## EXERCISE DIRECTIONS
Without the pictures, output all of the data exactly.

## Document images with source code
+--

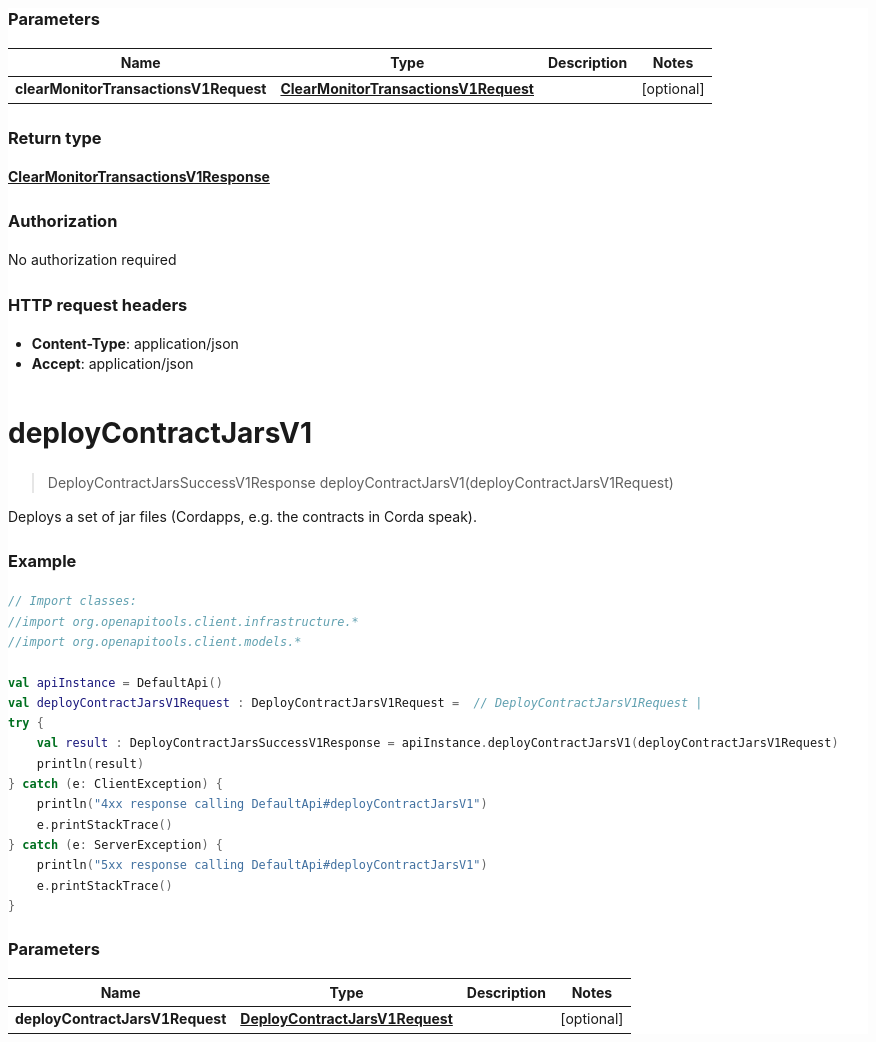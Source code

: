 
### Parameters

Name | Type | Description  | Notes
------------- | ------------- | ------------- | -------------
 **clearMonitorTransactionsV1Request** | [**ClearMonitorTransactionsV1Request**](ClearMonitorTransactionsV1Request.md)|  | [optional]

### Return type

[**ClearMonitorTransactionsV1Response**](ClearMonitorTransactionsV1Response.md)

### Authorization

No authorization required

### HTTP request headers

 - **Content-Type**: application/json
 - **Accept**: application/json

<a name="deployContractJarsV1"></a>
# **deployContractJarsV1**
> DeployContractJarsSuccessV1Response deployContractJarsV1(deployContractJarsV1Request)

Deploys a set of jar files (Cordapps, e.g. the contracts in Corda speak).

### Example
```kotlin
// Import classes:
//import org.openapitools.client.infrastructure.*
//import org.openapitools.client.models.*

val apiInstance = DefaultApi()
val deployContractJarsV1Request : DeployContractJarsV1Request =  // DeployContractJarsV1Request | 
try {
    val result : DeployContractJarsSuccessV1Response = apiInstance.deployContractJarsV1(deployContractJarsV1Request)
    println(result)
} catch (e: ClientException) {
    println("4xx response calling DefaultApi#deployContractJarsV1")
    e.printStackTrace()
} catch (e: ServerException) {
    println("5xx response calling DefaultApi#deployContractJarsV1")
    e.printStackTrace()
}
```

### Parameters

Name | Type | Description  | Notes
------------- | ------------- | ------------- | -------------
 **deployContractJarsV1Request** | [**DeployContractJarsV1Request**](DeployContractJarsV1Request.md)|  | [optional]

+--

## PROBLEM SOLUTION
Source code

: 
### Parameters

Name | Type | Description  | Notes
------------- | ------------- | ------------- | -------------
 **clearMonitorTransactionsV1Request** | [**ClearMonitorTransactionsV1Request**](ClearMonitorTransactionsV1Request.md)|  | [optional]

### Return type

[**ClearMonitorTransactionsV1Response**](ClearMonitorTransactionsV1Response.md)

### Authorization

No authorization required

### HTTP request headers

 - **Content-Type**: application/json
 - **Accept**: application/json

<a name="deployContractJarsV1"></a>
# **deployContractJarsV1**
> DeployContractJarsSuccessV1Response deployContractJarsV1(deployContractJarsV1Request)

Deploys a set of jar files (Cordapps, e.g. the contracts in Corda speak).

### Example
```kotlin
// Import classes:
//import org.openapitools.client.infrastructure.*
//import org.openapitools.client.models.*

val apiInstance = DefaultApi()
val deployContractJarsV1Request : DeployContractJarsV1Request =  // DeployContractJarsV1Request | 
try {
    val result : DeployContractJarsSuccessV1Response = apiInstance.deployContractJarsV1(deployContractJarsV1Request)
    println(result)
} catch (e: ClientException) {
    println("4xx response calling DefaultApi#deployContractJarsV1")
    e.printStackTrace()
} catch (e: ServerException) {
    println("5xx response calling DefaultApi#deployContractJarsV1")
    e.printStackTrace()
}
```

### Parameters

Name | Type | Description  | Notes
------------- | ------------- | ------------- | -------------
 **deployContractJarsV1Request** | [**DeployContractJarsV1Request**](DeployContractJarsV1Request.md)|  | [optional]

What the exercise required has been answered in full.